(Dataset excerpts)
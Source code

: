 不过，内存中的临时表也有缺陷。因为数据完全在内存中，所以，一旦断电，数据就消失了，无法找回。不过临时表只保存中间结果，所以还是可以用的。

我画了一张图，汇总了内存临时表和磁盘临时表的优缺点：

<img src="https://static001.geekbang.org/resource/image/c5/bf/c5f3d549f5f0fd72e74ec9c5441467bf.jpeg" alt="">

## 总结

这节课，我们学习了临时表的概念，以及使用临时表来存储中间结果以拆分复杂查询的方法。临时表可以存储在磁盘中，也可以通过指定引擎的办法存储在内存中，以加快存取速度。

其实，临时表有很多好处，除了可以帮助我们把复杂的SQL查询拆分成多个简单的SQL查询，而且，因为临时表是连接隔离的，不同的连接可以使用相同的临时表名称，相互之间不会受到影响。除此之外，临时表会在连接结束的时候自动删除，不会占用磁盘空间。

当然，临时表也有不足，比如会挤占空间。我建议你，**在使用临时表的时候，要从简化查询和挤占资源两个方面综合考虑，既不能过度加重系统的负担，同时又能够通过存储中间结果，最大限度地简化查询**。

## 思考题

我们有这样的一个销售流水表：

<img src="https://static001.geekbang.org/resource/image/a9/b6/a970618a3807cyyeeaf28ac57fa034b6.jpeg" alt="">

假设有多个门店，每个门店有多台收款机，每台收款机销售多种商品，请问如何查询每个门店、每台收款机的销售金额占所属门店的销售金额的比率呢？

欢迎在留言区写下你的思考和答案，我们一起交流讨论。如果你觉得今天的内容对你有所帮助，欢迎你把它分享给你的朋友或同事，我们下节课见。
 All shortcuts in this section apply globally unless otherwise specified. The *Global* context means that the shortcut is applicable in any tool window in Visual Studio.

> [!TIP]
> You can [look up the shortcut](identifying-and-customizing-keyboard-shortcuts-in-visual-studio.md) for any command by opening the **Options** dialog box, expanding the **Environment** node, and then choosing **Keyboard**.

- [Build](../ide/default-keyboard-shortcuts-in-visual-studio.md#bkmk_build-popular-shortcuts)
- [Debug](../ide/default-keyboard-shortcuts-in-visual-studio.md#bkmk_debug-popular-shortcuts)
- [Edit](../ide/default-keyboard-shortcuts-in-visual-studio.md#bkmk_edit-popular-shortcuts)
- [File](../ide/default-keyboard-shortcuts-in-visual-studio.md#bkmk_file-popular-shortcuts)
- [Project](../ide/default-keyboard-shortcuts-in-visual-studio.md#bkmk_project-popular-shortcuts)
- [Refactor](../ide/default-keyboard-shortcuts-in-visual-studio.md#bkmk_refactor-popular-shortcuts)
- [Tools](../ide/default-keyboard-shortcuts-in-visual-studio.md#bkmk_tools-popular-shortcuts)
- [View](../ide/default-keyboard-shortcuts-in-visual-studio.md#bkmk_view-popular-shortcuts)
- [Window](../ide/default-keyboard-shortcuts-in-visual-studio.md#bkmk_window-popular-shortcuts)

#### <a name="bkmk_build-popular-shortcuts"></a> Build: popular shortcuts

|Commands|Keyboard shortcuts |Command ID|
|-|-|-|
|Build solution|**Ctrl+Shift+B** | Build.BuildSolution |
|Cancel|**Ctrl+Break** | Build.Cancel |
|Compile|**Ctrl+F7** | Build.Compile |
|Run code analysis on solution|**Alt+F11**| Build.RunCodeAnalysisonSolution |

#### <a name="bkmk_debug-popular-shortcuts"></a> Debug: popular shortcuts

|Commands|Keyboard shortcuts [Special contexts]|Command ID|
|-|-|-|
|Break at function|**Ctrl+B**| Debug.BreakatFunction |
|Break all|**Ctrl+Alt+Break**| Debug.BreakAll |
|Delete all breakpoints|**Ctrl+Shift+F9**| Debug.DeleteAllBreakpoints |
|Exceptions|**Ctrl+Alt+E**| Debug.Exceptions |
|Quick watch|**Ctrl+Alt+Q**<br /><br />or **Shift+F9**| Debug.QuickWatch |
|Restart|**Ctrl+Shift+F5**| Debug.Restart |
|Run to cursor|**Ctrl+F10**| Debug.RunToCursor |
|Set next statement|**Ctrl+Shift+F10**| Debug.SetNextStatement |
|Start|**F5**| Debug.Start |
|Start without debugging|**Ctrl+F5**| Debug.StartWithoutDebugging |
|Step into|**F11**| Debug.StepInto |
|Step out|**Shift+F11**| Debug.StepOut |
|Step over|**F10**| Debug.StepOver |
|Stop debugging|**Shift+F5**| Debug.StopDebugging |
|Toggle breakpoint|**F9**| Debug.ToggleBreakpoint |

[Your assignment] Starting with the line that contains "debugging|**Shift+F5**| Debug.StopDebugging |", restate every line up to and including the last one above, exactly.

[Output below]
|Stop debugging|**Shift+F5**| Debug.StopDebugging |
|Toggle breakpoint|**F9**| Debug.ToggleBreakpoint |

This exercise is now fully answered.